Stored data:
- - - - - - -
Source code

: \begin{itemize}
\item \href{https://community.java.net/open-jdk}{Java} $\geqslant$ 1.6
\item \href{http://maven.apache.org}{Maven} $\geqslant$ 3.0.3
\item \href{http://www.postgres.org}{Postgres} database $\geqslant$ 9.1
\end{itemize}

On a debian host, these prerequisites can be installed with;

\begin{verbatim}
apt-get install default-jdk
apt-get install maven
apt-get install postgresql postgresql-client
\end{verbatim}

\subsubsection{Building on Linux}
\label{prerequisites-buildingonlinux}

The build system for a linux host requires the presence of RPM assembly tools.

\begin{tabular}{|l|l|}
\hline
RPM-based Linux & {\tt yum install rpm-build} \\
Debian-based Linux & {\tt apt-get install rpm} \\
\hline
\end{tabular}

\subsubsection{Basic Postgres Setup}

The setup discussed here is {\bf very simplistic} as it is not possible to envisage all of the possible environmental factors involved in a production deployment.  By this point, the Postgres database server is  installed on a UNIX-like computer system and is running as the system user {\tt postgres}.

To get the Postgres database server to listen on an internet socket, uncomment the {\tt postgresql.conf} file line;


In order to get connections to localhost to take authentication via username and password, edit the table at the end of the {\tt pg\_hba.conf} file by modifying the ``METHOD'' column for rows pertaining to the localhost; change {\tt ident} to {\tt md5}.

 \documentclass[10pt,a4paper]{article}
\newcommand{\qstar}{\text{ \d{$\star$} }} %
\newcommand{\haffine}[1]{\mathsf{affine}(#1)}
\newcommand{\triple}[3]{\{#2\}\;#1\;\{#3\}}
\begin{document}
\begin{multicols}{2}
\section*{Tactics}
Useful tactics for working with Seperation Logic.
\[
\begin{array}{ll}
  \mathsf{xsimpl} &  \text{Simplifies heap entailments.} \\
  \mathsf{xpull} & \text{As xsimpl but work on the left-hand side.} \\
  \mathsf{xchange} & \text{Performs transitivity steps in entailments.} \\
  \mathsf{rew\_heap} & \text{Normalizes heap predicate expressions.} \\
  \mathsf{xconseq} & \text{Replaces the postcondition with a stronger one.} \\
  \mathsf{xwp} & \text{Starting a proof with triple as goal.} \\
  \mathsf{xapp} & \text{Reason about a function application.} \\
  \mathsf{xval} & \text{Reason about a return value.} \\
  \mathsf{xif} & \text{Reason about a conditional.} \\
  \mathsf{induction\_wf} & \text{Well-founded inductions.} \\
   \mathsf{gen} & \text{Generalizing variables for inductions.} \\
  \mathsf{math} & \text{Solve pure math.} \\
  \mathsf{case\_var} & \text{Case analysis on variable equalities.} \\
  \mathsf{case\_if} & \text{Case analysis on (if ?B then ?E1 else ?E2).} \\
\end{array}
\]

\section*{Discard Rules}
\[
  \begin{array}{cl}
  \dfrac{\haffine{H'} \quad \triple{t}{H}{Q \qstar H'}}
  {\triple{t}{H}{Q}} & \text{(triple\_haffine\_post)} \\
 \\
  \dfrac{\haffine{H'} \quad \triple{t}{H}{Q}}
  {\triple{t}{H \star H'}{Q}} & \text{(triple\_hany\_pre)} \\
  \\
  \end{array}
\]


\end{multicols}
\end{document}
- - - - - - -
**ASSIGNMENT:** Could you copy exactly the lines from the first line of the records above through the line containing "On a debian", both included, and nothing else?

**ANSWER TO THE EXERCISE:**
Source code

: \begin{itemize}
\item \href{https://community.java.net/open-jdk}{Java} $\geqslant$ 1.6
\item \href{http://maven.apache.org}{Maven} $\geqslant$ 3.0.3
\item \href{http://www.postgres.org}{Postgres} database $\geqslant$ 9.1
\end{itemize}

On a debian host, these prerequisites can be installed with;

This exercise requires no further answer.